Record excerpts Start Marker

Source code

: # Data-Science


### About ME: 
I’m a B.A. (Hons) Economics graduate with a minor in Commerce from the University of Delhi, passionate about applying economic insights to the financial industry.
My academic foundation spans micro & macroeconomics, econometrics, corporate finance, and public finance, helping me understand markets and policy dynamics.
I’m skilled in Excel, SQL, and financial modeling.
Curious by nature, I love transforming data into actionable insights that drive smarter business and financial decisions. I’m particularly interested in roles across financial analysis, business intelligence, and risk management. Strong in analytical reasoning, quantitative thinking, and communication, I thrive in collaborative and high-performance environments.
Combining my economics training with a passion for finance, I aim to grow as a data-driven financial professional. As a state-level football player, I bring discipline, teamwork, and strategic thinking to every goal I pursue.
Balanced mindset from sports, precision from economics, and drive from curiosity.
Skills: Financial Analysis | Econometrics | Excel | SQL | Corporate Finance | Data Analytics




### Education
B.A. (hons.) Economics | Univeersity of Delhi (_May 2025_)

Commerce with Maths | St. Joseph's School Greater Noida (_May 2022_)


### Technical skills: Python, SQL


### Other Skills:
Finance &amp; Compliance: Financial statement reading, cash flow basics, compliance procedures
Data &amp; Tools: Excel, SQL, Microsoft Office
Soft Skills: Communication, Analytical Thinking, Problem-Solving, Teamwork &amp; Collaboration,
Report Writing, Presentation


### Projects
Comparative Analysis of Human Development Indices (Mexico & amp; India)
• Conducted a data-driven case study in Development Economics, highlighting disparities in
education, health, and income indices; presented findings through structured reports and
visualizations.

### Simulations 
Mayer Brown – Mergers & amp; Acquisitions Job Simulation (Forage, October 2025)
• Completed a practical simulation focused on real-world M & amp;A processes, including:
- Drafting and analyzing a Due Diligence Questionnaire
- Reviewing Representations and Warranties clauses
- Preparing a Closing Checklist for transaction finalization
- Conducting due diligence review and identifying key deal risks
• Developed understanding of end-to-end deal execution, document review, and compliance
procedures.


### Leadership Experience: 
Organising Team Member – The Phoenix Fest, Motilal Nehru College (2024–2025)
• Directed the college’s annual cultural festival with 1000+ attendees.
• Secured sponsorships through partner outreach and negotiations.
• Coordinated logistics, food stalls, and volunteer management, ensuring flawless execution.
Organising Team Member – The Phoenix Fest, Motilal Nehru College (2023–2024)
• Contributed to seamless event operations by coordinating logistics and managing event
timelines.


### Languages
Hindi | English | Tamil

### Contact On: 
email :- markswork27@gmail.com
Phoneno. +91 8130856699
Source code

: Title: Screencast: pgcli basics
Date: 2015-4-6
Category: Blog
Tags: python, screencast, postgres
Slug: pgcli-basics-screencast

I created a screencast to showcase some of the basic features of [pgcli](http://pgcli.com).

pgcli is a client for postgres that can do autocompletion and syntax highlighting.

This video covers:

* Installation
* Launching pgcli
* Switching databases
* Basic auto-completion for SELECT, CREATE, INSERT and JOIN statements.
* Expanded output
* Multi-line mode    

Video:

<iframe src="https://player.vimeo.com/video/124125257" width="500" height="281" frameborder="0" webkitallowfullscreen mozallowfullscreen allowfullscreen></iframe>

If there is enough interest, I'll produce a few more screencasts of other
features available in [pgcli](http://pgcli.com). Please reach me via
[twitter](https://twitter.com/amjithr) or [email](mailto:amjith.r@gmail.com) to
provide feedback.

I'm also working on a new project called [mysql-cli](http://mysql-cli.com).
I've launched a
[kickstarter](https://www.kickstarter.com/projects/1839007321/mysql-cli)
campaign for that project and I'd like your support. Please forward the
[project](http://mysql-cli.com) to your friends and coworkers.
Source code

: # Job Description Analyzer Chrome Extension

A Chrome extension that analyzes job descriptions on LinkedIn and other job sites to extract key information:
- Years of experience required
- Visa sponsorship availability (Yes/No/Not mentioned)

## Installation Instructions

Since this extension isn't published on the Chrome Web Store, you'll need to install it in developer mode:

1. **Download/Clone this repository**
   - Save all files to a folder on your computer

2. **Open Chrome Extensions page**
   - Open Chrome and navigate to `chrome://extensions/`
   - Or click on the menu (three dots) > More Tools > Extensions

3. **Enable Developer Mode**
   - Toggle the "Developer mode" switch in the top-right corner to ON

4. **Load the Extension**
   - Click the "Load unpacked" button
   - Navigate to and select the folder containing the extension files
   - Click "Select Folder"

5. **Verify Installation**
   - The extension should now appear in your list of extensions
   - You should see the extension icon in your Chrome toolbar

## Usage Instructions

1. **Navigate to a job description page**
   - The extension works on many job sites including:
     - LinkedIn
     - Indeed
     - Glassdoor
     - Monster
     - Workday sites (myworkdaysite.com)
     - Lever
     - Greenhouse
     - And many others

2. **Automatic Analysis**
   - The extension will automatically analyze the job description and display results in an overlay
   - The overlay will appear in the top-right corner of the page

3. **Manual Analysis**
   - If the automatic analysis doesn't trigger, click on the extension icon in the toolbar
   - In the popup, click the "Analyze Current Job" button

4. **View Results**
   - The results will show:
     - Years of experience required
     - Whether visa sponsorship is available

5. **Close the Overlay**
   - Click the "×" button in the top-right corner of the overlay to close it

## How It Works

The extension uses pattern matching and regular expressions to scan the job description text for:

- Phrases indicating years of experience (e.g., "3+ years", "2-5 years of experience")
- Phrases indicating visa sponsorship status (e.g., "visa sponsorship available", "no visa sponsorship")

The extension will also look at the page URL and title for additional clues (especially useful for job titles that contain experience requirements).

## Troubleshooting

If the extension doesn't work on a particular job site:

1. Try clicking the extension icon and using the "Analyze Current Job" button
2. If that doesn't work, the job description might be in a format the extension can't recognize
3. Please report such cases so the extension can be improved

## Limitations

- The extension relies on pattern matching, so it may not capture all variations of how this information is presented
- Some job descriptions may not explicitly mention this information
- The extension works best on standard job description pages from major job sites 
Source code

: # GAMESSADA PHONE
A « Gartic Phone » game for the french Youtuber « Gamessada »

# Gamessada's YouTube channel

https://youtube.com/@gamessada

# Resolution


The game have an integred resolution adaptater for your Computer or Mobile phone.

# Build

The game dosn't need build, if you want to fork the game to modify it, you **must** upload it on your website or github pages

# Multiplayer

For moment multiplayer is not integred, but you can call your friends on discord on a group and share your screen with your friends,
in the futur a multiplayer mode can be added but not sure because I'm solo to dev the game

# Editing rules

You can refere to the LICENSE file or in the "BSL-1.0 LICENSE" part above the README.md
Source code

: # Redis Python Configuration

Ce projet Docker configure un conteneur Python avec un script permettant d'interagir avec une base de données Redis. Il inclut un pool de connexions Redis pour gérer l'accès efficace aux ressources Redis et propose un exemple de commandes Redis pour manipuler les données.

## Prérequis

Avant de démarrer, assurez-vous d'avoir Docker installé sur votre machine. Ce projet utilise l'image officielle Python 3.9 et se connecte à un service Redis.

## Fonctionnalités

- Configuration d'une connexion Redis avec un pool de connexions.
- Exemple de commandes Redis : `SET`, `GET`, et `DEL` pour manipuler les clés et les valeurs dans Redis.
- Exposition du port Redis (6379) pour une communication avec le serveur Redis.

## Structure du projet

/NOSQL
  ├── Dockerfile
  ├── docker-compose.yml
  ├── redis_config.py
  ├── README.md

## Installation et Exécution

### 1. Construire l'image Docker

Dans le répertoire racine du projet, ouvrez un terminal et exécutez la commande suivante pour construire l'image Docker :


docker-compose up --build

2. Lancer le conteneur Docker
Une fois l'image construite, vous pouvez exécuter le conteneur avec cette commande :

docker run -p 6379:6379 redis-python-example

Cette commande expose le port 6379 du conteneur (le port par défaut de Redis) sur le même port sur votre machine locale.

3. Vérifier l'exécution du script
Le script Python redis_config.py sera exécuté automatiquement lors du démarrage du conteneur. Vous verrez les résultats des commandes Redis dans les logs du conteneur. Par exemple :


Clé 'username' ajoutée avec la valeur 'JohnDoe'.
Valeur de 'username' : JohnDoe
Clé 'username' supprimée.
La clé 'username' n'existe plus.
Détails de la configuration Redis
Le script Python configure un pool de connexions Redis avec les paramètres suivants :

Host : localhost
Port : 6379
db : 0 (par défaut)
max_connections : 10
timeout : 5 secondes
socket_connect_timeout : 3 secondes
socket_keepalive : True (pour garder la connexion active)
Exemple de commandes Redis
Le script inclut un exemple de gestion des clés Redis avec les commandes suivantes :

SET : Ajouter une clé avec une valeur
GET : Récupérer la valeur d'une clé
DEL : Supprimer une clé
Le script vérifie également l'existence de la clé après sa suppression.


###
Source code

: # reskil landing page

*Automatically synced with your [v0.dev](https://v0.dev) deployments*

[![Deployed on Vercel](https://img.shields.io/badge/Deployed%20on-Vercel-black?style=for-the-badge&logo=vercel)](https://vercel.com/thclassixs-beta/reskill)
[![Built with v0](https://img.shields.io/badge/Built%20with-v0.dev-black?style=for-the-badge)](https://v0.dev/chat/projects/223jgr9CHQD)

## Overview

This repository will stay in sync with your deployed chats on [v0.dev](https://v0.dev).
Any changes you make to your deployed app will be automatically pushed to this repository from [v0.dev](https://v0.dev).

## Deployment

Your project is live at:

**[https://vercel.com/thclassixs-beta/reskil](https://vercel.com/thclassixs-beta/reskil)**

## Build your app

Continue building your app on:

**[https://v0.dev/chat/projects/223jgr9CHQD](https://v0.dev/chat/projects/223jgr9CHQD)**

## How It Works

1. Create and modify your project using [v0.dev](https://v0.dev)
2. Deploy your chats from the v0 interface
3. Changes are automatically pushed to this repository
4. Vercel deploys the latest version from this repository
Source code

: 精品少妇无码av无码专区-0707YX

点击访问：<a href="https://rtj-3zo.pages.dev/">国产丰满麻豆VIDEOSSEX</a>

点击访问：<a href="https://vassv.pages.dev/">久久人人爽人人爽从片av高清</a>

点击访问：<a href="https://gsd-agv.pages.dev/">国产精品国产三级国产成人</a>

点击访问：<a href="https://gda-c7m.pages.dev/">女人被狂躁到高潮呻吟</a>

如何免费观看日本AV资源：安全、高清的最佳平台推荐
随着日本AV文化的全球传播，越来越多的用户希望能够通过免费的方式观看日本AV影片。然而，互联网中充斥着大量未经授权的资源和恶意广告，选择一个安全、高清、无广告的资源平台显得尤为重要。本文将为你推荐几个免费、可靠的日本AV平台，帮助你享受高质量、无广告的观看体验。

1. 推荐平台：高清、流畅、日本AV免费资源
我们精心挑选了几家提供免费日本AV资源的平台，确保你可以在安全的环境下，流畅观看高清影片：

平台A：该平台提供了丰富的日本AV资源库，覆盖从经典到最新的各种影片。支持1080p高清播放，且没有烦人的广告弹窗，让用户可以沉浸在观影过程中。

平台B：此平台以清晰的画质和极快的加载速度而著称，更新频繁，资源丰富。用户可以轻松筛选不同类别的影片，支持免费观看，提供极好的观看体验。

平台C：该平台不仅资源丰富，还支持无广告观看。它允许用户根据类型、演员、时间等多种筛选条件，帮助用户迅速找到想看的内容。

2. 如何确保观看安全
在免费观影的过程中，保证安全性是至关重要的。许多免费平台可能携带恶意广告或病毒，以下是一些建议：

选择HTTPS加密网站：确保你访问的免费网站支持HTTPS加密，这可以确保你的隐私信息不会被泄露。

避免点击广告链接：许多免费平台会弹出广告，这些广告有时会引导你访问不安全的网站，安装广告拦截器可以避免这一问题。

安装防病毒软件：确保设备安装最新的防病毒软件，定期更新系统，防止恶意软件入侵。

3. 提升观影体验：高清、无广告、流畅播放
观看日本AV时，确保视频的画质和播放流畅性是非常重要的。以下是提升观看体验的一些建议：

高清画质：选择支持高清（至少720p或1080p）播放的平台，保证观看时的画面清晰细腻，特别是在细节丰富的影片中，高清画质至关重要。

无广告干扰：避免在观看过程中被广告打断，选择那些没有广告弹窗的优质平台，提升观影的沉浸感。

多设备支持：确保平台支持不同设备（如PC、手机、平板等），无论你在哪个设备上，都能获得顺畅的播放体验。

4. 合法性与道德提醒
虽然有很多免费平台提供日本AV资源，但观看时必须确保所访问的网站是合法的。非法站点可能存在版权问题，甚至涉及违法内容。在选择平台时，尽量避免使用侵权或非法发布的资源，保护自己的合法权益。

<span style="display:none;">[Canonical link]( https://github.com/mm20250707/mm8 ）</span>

Record excerpts End Marker

◆ Task goal ◆
For the lines above, output exactly those from the line containing "5. **Verify Installation**" through the line containing "- Phrases indicating visa", and skip the others.

◆ Answer to the exercise ◆
5. **Verify Installation**
   - The extension should now appear in your list of extensions
   - You should see the extension icon in your Chrome toolbar

## Usage Instructions

1. **Navigate to a job description page**
   - The extension works on many job sites including:
     - LinkedIn
     - Indeed
     - Glassdoor
     - Monster
     - Workday sites (myworkdaysite.com)
     - Lever
     - Greenhouse
     - And many others

2. **Automatic Analysis**
   - The extension will automatically analyze the job description and display results in an overlay
   - The overlay will appear in the top-right corner of the page

3. **Manual Analysis**
   - If the automatic analysis doesn't trigger, click on the extension icon in the toolbar
   - In the popup, click the "Analyze Current Job" button

4. **View Results**
   - The results will show:
     - Years of experience required
     - Whether visa sponsorship is available

5. **Close the Overlay**
   - Click the "×" button in the top-right corner of the overlay to close it

## How It Works

The extension uses pattern matching and regular expressions to scan the job description text for:

- Phrases indicating years of experience (e.g., "3+ years", "2-5 years of experience")
- Phrases indicating visa sponsorship status (e.g., "visa sponsorship available", "no visa sponsorship")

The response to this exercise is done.